* [WORK INSTRUCTION]:
For the word "mathbb", count the lines below that contain it. Give the number alone.
─── EXTRACTED MATERIAL ───
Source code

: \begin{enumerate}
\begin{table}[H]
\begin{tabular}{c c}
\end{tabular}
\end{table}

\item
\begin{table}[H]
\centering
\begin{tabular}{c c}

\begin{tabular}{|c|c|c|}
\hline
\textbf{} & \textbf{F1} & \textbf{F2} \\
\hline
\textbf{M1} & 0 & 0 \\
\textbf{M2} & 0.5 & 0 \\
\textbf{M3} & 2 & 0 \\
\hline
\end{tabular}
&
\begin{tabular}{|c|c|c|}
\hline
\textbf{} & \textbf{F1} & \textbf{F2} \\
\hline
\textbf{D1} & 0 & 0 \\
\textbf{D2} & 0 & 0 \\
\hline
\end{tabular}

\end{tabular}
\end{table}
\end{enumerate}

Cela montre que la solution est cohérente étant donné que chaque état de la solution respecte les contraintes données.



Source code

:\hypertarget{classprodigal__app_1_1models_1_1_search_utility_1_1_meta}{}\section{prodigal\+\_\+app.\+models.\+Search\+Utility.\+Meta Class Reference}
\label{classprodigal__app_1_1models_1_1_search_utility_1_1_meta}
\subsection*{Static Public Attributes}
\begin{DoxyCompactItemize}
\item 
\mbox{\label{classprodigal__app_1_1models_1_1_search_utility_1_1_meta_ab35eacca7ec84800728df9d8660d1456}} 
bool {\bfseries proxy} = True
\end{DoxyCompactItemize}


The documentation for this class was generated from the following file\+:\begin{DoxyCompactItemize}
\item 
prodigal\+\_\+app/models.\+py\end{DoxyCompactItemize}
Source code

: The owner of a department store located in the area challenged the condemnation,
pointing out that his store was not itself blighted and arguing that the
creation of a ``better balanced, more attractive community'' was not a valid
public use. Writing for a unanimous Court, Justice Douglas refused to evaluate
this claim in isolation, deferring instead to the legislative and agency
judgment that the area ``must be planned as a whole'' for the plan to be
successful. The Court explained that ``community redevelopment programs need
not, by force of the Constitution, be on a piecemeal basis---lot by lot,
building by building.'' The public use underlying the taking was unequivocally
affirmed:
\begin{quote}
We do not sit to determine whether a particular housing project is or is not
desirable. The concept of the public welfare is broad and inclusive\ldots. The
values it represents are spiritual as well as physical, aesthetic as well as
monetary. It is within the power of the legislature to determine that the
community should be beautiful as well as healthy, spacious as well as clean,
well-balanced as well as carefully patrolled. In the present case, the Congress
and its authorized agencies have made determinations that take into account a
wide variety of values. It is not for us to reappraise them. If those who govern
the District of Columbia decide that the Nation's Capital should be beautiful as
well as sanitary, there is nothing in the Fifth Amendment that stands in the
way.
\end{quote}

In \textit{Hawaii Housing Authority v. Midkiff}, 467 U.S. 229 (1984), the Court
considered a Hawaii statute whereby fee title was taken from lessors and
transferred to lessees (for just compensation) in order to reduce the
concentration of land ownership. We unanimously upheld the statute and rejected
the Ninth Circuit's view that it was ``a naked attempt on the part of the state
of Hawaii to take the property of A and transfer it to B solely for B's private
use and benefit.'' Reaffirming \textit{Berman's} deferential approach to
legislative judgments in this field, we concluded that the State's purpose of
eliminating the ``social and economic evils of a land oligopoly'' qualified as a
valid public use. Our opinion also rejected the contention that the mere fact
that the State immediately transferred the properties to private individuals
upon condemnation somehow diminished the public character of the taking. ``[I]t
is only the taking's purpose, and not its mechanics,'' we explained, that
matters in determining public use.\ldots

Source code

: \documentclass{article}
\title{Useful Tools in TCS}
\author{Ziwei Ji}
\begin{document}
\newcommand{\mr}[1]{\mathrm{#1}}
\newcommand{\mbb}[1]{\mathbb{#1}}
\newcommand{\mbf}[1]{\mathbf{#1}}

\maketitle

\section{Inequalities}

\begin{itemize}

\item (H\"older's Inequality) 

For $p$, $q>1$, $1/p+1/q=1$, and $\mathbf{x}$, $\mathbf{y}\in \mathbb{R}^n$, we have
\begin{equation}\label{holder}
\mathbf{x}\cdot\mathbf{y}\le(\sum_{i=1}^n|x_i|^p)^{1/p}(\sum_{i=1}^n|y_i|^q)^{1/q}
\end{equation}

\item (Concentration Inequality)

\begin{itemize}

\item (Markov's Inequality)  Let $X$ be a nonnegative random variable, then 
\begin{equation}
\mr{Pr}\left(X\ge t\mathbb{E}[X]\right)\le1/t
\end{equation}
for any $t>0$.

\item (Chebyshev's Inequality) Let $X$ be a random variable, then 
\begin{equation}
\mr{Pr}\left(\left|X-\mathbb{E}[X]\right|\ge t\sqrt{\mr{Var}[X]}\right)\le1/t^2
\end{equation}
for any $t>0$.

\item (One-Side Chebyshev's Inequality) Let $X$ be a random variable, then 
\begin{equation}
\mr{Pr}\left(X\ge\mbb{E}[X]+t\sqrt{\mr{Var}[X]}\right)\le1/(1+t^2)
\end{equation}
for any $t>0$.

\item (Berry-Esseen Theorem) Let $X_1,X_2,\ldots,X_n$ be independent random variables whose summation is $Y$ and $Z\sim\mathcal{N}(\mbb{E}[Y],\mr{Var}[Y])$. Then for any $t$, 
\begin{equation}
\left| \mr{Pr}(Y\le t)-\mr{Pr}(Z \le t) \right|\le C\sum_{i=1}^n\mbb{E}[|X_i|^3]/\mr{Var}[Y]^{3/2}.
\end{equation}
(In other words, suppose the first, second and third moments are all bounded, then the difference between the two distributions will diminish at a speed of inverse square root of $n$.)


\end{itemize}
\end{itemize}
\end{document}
───
* [PROBLEM SOLUTION]:
4